Breast cancer is the second most common cancer worldwide and represents about 23.8% of all cases among women. Lymph node metastasis is a major factor leading to poor outcomes for patients, but its underlying molecular drivers have not been well understood.
Researchers examined more than 360,000 cells from 78 matched primary breast cancer and lymph node metastasis samples. They identified ten main cell types, including epithelial, immune, and stromal cells. A distinct group of early disseminated cancer cells (EDCs) was found within the epithelial population. These EDCs showed increased invasive potential through changes in metabolism—such as higher glycolysis and hypoxia response—and by altering immune responses to help tumors survive and evade detection.

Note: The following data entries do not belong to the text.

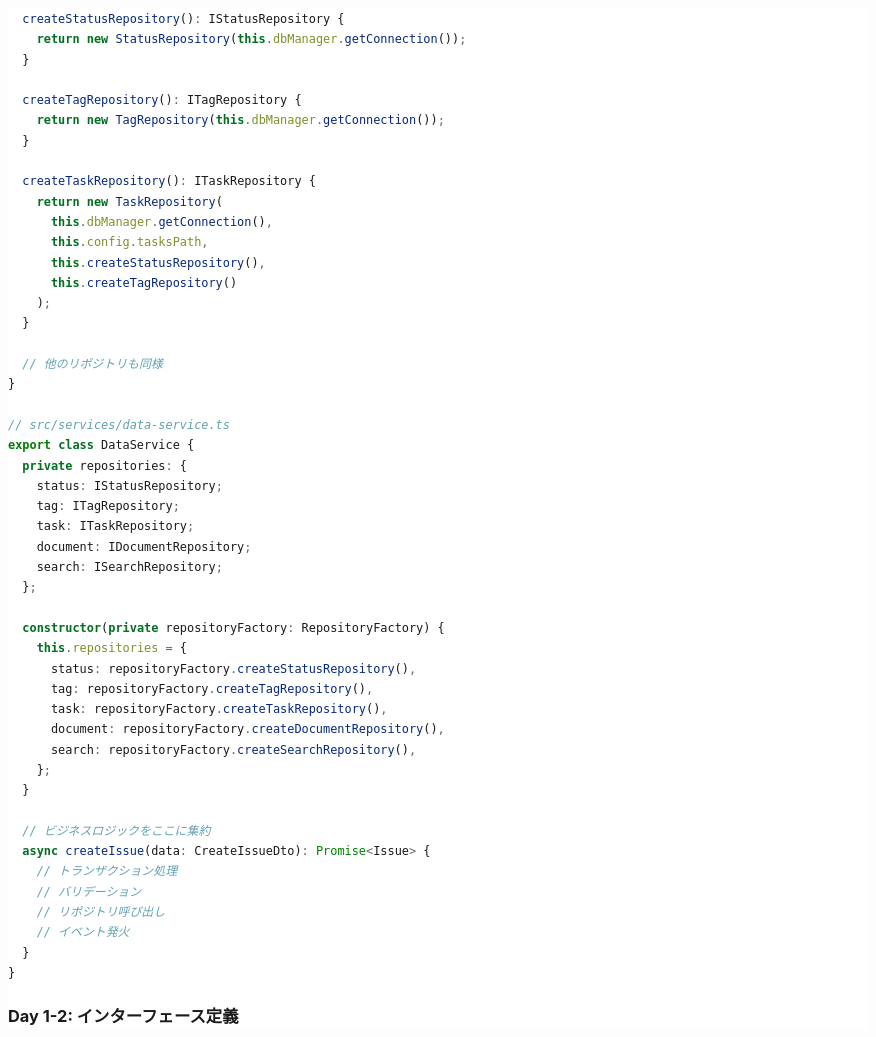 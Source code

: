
 ```typescript
  createStatusRepository(): IStatusRepository {
    return new StatusRepository(this.dbManager.getConnection());
  }
  
  createTagRepository(): ITagRepository {
    return new TagRepository(this.dbManager.getConnection());
  }
  
  createTaskRepository(): ITaskRepository {
    return new TaskRepository(
      this.dbManager.getConnection(),
      this.config.tasksPath,
      this.createStatusRepository(),
      this.createTagRepository()
    );
  }
  
  // 他のリポジトリも同様
}

// src/services/data-service.ts
export class DataService {
  private repositories: {
    status: IStatusRepository;
    tag: ITagRepository;
    task: ITaskRepository;
    document: IDocumentRepository;
    search: ISearchRepository;
  };
  
  constructor(private repositoryFactory: RepositoryFactory) {
    this.repositories = {
      status: repositoryFactory.createStatusRepository(),
      tag: repositoryFactory.createTagRepository(),
      task: repositoryFactory.createTaskRepository(),
      document: repositoryFactory.createDocumentRepository(),
      search: repositoryFactory.createSearchRepository(),
    };
  }
  
  // ビジネスロジックをここに集約
  async createIssue(data: CreateIssueDto): Promise<Issue> {
    // トランザクション処理
    // バリデーション
    // リポジトリ呼び出し
    // イベント発火
  }
}
```

### Day 1-2: インターフェース定義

The team also found a complex communication network between lymphocytes, macrophages, and epithelial cells in metastatic tissue. M2-type macrophages were shown to secrete cytokines like CCL22 and CXCL12, which create an immunosuppressive environment while encouraging the transformation of EDCs into more aggressive forms. Spatial transcriptomics confirmed that these interactions occur in specific regions near where tumors invade lymph nodes.

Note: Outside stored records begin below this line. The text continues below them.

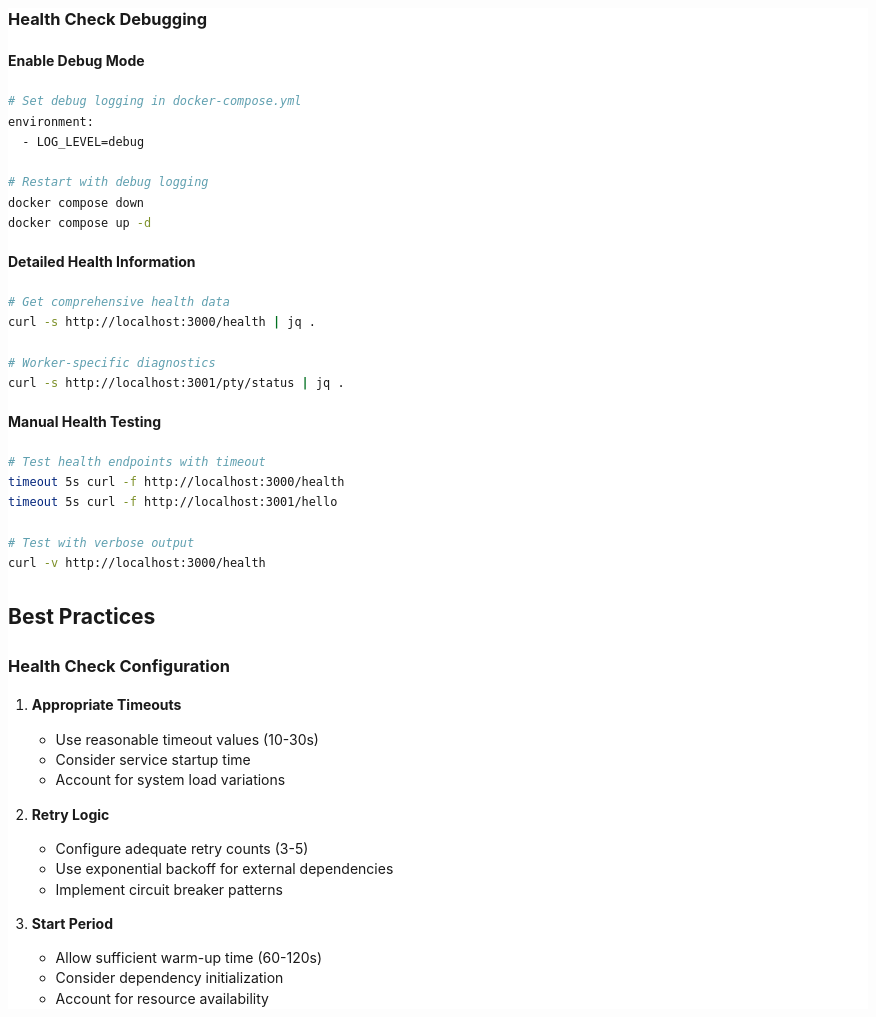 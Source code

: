 ### Health Check Debugging

#### Enable Debug Mode

```bash
# Set debug logging in docker-compose.yml
environment:
  - LOG_LEVEL=debug

# Restart with debug logging
docker compose down
docker compose up -d
```

#### Detailed Health Information

```bash
# Get comprehensive health data
curl -s http://localhost:3000/health | jq .

# Worker-specific diagnostics
curl -s http://localhost:3001/pty/status | jq .
```

#### Manual Health Testing

```bash
# Test health endpoints with timeout
timeout 5s curl -f http://localhost:3000/health
timeout 5s curl -f http://localhost:3001/hello

# Test with verbose output
curl -v http://localhost:3000/health
```

## Best Practices

### Health Check Configuration

1. **Appropriate Timeouts**
   - Use reasonable timeout values (10-30s)
   - Consider service startup time
   - Account for system load variations

2. **Retry Logic**
   - Configure adequate retry counts (3-5)
   - Use exponential backoff for external dependencies
   - Implement circuit breaker patterns

3. **Start Period**
   - Allow sufficient warm-up time (60-120s)
   - Consider dependency initialization
   - Account for resource availability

"This systemic interaction between cancer cells, metabolism, and immunity is the core mechanism of lymph node metastasis and a potential therapeutic target," said Tingming Liang, PhD, co-lead investigator from Nanjing Normal University.
The researchers identified four tyrosine kinase inhibitors—including pexidartinib hydrochloride and sunitinib malate—that can block M2 macrophage function by targeting CSF1R. This action suppresses the immunosuppressive activity that supports metastasis.
"These drugs have demonstrated safety in treating other cancers, and our findings provide a theoretical basis for their application in breast cancer metastasis," noted Dr. Guo. "Future work will need to explore the metabolic vulnerabilities of EDCs and integrate clinical data to advance the development of innovative therapeutic strategies for patients."